5. The learned counsel for the appellant-wife has submitted that what is

the basis to make reference of the presence of the learned counsel for the

respondent when no Vakalatnama has been executed in favour of any of

the counsel which can be verified from the original record.

6. The present interlocutory application has been filed on 25.04.2025,

copy thereof has already been supplied to the learned counsel for the

respondent-husband who has filed the counter affidavit/objection on

29.10.2025 and opposition has been made to condone the delay of 231

days.

7. It has been contended on behalf of the respondent-husband that FIR

was lodged on 17.07.2023, i.e., after issuance of notice to the appellant-

wife and publication in newspaper for appearance in Original Suit No.349

of 2023 filed by the respondent-husband.

8. It has also been submitted by taking aid of the statement made at para-

11 of the counter affidavit that the notice was served upon the appellant by

the order of the Hon'ble Patna High Court passed in Criminal Misc.

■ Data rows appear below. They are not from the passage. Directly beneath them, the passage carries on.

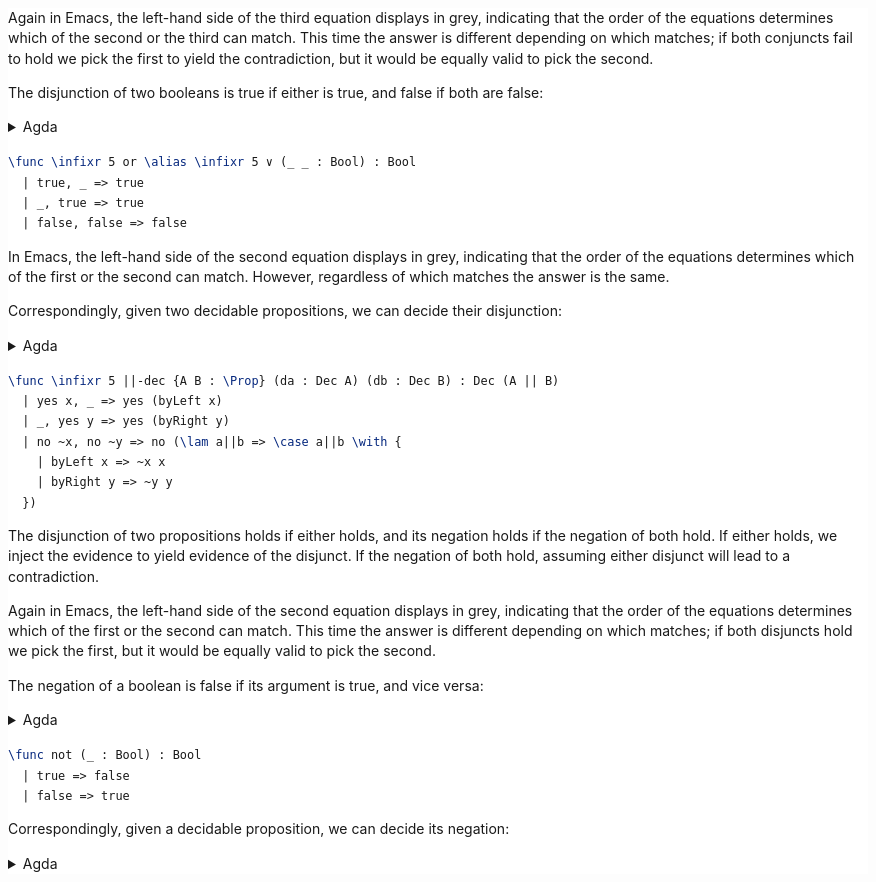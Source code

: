 Again in Emacs, the left-hand side of the third equation displays in grey,
indicating that the order of the equations determines which of the
second or the third can match.  This time the answer is different depending
on which matches; if both conjuncts fail to hold we pick the first to
yield the contradiction, but it would be equally valid to pick the second.

The disjunction of two booleans is true if either is true,
and false if both are false:
<details><summary>Agda</summary></details>

```tex
\func \infixr 5 or \alias \infixr 5 ∨ (_ _ : Bool) : Bool
  | true, _ => true
  | _, true => true
  | false, false => false
```
In Emacs, the left-hand side of the second equation displays in grey,
indicating that the order of the equations determines which of the
first or the second can match.  However, regardless of which matches
the answer is the same.

Correspondingly, given two decidable propositions, we can
decide their disjunction:
<details><summary>Agda</summary></details>

```tex
\func \infixr 5 ||-dec {A B : \Prop} (da : Dec A) (db : Dec B) : Dec (A || B)
  | yes x, _ => yes (byLeft x)
  | _, yes y => yes (byRight y)
  | no ~x, no ~y => no (\lam a||b => \case a||b \with {
    | byLeft x => ~x x
    | byRight y => ~y y
  })
```
The disjunction of two propositions holds if either holds,
and its negation holds if the negation of both hold.
If either holds, we inject the evidence to yield
evidence of the disjunct.  If the negation of both hold,
assuming either disjunct will lead to a contradiction.

Again in Emacs, the left-hand side of the second equation displays in grey,
indicating that the order of the equations determines which of the
first or the second can match.  This time the answer is different depending
on which matches; if both disjuncts hold we pick the first,
but it would be equally valid to pick the second.

The negation of a boolean is false if its argument is true,
and vice versa:
<details><summary>Agda</summary></details>

```tex
\func not (_ : Bool) : Bool
  | true => false
  | false => true
```
Correspondingly, given a decidable proposition, we
can decide its negation:
<details><summary>Agda</summary></details>
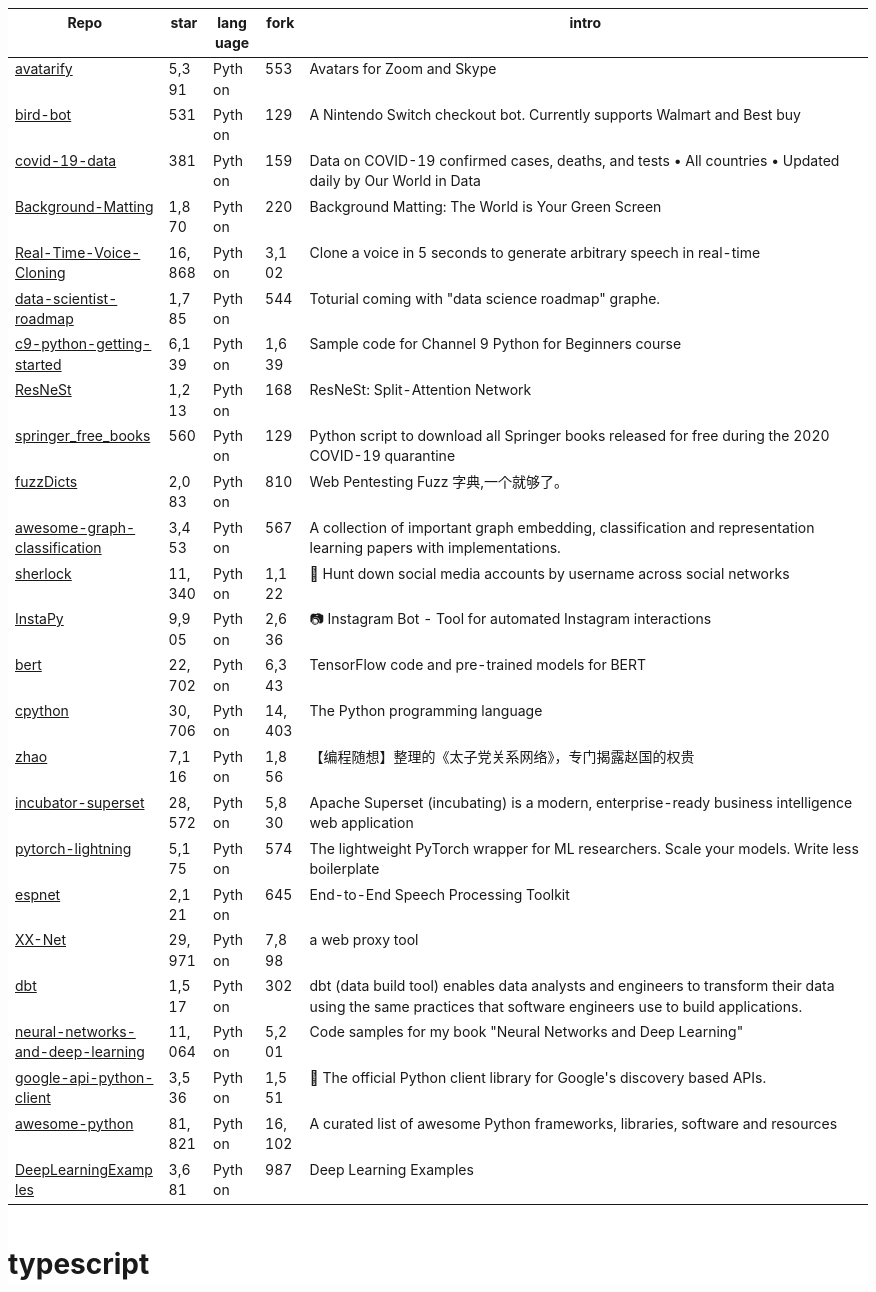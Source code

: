 Repo|star|language|fork|intro
-|-|-|-|-
[avatarify](https://github.com/alievk/avatarify)|5,391|Python|553|Avatars for Zoom and Skype
[bird-bot](https://github.com/natewong1313/bird-bot)|531|Python|129|A Nintendo Switch checkout bot. Currently supports Walmart and Best buy
[covid-19-data](https://github.com/owid/covid-19-data)|381|Python|159|Data on COVID-19 confirmed cases, deaths, and tests • All countries • Updated daily by Our World in Data
[Background-Matting](https://github.com/senguptaumd/Background-Matting)|1,870|Python|220|Background Matting: The World is Your Green Screen
[Real-Time-Voice-Cloning](https://github.com/CorentinJ/Real-Time-Voice-Cloning)|16,868|Python|3,102|Clone a voice in 5 seconds to generate arbitrary speech in real-time
[data-scientist-roadmap](https://github.com/MrMimic/data-scientist-roadmap)|1,785|Python|544|Toturial coming with "data science roadmap" graphe.
[c9-python-getting-started](https://github.com/microsoft/c9-python-getting-started)|6,139|Python|1,639|Sample code for Channel 9 Python for Beginners course
[ResNeSt](https://github.com/zhanghang1989/ResNeSt)|1,213|Python|168|ResNeSt: Split-Attention Network
[springer_free_books](https://github.com/alexgand/springer_free_books)|560|Python|129|Python script to download all Springer books released for free during the 2020 COVID-19 quarantine
[fuzzDicts](https://github.com/TheKingOfDuck/fuzzDicts)|2,083|Python|810|Web Pentesting Fuzz 字典,一个就够了。
[awesome-graph-classification](https://github.com/benedekrozemberczki/awesome-graph-classification)|3,453|Python|567|A collection of important graph embedding, classification and representation learning papers with implementations.
[sherlock](https://github.com/sherlock-project/sherlock)|11,340|Python|1,122|🔎 Hunt down social media accounts by username across social networks
[InstaPy](https://github.com/timgrossmann/InstaPy)|9,905|Python|2,636|📷 Instagram Bot - Tool for automated Instagram interactions
[bert](https://github.com/google-research/bert)|22,702|Python|6,343|TensorFlow code and pre-trained models for BERT
[cpython](https://github.com/python/cpython)|30,706|Python|14,403|The Python programming language
[zhao](https://github.com/programthink/zhao)|7,116|Python|1,856|【编程随想】整理的《太子党关系网络》，专门揭露赵国的权贵
[incubator-superset](https://github.com/apache/incubator-superset)|28,572|Python|5,830|Apache Superset (incubating) is a modern, enterprise-ready business intelligence web application
[pytorch-lightning](https://github.com/PyTorchLightning/pytorch-lightning)|5,175|Python|574|The lightweight PyTorch wrapper for ML researchers. Scale your models. Write less boilerplate
[espnet](https://github.com/espnet/espnet)|2,121|Python|645|End-to-End Speech Processing Toolkit
[XX-Net](https://github.com/XX-net/XX-Net)|29,971|Python|7,898|a web proxy tool
[dbt](https://github.com/fishtown-analytics/dbt)|1,517|Python|302|dbt (data build tool) enables data analysts and engineers to transform their data using the same practices that software engineers use to build applications.
[neural-networks-and-deep-learning](https://github.com/mnielsen/neural-networks-and-deep-learning)|11,064|Python|5,201|Code samples for my book "Neural Networks and Deep Learning"
[google-api-python-client](https://github.com/googleapis/google-api-python-client)|3,536|Python|1,551|🐍 The official Python client library for Google's discovery based APIs.
[awesome-python](https://github.com/vinta/awesome-python)|81,821|Python|16,102|A curated list of awesome Python frameworks, libraries, software and resources
[DeepLearningExamples](https://github.com/NVIDIA/DeepLearningExamples)|3,681|Python|987|Deep Learning Examples


# typescript
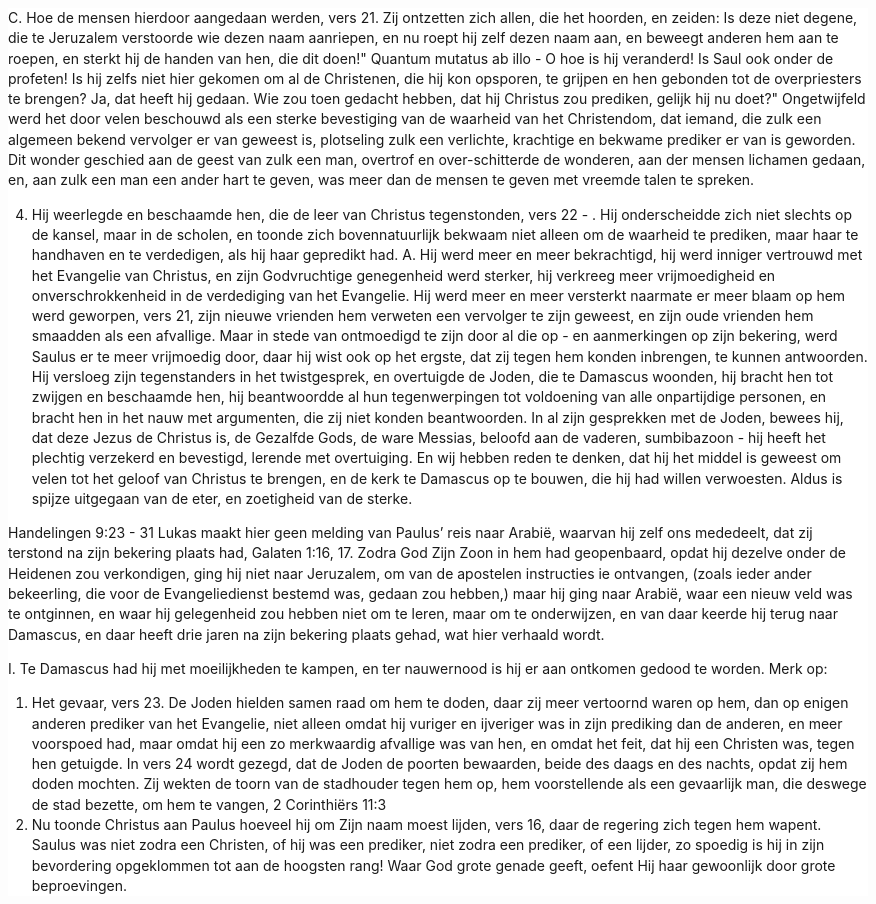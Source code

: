 C. Hoe de mensen hierdoor aangedaan werden, vers 21. Zij ontzetten zich allen, die het hoorden, en zeiden: Is deze niet degene, die te Jeruzalem verstoorde wie dezen naam aanriepen, en nu roept hij zelf dezen naam aan, en beweegt anderen hem aan te roepen, en sterkt hij de handen van hen, die dit doen!" Quantum mutatus ab illo - O hoe is hij veranderd! Is Saul ook onder de profeten! Is hij zelfs niet hier gekomen om al de Christenen, die hij kon opsporen, te grijpen en hen gebonden tot de overpriesters te brengen? Ja, dat heeft hij gedaan. Wie zou toen gedacht hebben, dat hij Christus zou prediken, gelijk hij nu doet?" Ongetwijfeld werd het door velen beschouwd als een sterke bevestiging van de waarheid van het Christendom, dat iemand, die zulk een algemeen bekend vervolger er van geweest is, plotseling zulk een verlichte, krachtige en bekwame prediker er van is geworden. Dit wonder geschied aan de geest van zulk een man, overtrof en over-schitterde de wonderen, aan der mensen lichamen gedaan, en, aan zulk een man een ander hart te geven, was meer dan de mensen te geven met vreemde talen te spreken.

4. Hij weerlegde en beschaamde hen, die de leer van Christus tegenstonden, vers 22 - . Hij onderscheidde zich niet slechts op de kansel, maar in de scholen, en toonde zich bovennatuurlijk bekwaam niet alleen om de waarheid te prediken, maar haar te handhaven en te verdedigen, als hij haar gepredikt had.
A. Hij werd meer en meer bekrachtigd, hij werd inniger vertrouwd met het Evangelie van Christus, en zijn Godvruchtige genegenheid werd sterker, hij verkreeg meer vrijmoedigheid en onverschrokkenheid in de verdediging van het Evangelie. Hij werd meer en meer versterkt naarmate er meer blaam op hem werd geworpen, vers 21, zijn nieuwe vrienden hem verweten een vervolger te zijn geweest, en zijn oude vrienden hem smaadden als een afvallige. Maar in stede van ontmoedigd te zijn door al die op - en aanmerkingen op zijn bekering, werd Saulus er te meer vrijmoedig door, daar hij wist ook op het ergste, dat zij tegen hem konden inbrengen, te kunnen antwoorden. Hij versloeg zijn tegenstanders in het twistgesprek, en overtuigde de Joden, die te Damascus woonden, hij bracht hen tot zwijgen en beschaamde hen, hij beantwoordde al hun tegenwerpingen tot voldoening van alle onpartijdige personen, en bracht hen in het nauw met argumenten, die zij niet konden beantwoorden. In al zijn gesprekken met de Joden, bewees hij, dat deze Jezus de Christus is, de Gezalfde Gods, de ware Messias, beloofd aan de vaderen, sumbibazoon - hij heeft het plechtig verzekerd en bevestigd, lerende met overtuiging. En wij hebben reden te denken, dat hij het middel is geweest om velen tot het geloof van Christus te brengen, en de kerk te Damascus op te bouwen, die hij had willen verwoesten. Aldus is spijze uitgegaan van de eter, en zoetigheid van de sterke.

Handelingen  9:23 - 31 
Lukas maakt hier geen melding van Paulus’ reis naar Arabië, waarvan hij zelf ons mededeelt, dat zij terstond na zijn bekering plaats had, Galaten 1:16, 17. Zodra God Zijn Zoon in hem had geopenbaard, opdat hij dezelve onder de Heidenen zou verkondigen, ging hij niet naar Jeruzalem, om van de apostelen instructies ie ontvangen, (zoals ieder ander bekeerling, die voor de Evangeliedienst bestemd was, gedaan zou hebben,) maar hij ging naar Arabië, waar een nieuw veld was te ontginnen, en waar hij gelegenheid zou hebben niet om te leren, maar om te onderwijzen, en van daar keerde hij terug naar Damascus, en daar heeft drie jaren na zijn bekering plaats gehad, wat hier verhaald wordt. 

I. Te Damascus had hij met moeilijkheden te kampen, en ter nauwernood is hij er aan ontkomen gedood te worden. 
Merk op: 
1. Het gevaar, vers 23. De Joden hielden samen raad om hem te doden, daar zij meer vertoornd waren op hem, dan op enigen anderen prediker van het Evangelie, niet alleen omdat hij vuriger en ijveriger was in zijn prediking dan de anderen, en meer voorspoed had, maar omdat hij een zo merkwaardig afvallige was van hen, en omdat het feit, dat hij een Christen was, tegen hen getuigde. In vers 24 wordt gezegd, dat de Joden de poorten bewaarden, beide des daags en des nachts, opdat zij hem doden mochten. Zij wekten de toorn van de stadhouder tegen hem op, hem voorstellende als een gevaarlijk man, die deswege de stad bezette, om hem te vangen, 2 Corinthiërs 11:3
2. Nu toonde Christus aan Paulus hoeveel hij om Zijn naam moest lijden, vers 16, daar de regering zich tegen hem wapent. Saulus was niet zodra een Christen, of hij was een prediker, niet zodra een prediker, of een lijder, zo spoedig is hij in zijn bevordering opgeklommen tot aan de hoogsten rang! Waar God grote genade geeft, oefent Hij haar gewoonlijk door grote beproevingen.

No.56869 of 2024 arising out of Lakhisarai Mahila P.S Case No.63 of

2023 dated 17.07.2023 wherein the said judgment was annexed by the

respondent-husband as Annexure-3 in Criminal Misc. No.56869 of 2024.

The submission, therefore, has been made that the appellant-wife was well

knowing about the pending matrimonial proceeding and, as such, it is

incorrect on the part of the appellant-wife to take the ground that the delay

of 231 days has been caused as she was not knowing about the pending

matrimonial proceeding.

9. Heard the learned counsel appearing for the parties.

10. This Court is now proceeding to deal with the delay of 231 days

which has been caused in filing the appeal said to be sufficiently explained

making out the reason for condoning the delay of 231 days. The sufficient

cause is the basic factum for assessing the issue of condonation of delay.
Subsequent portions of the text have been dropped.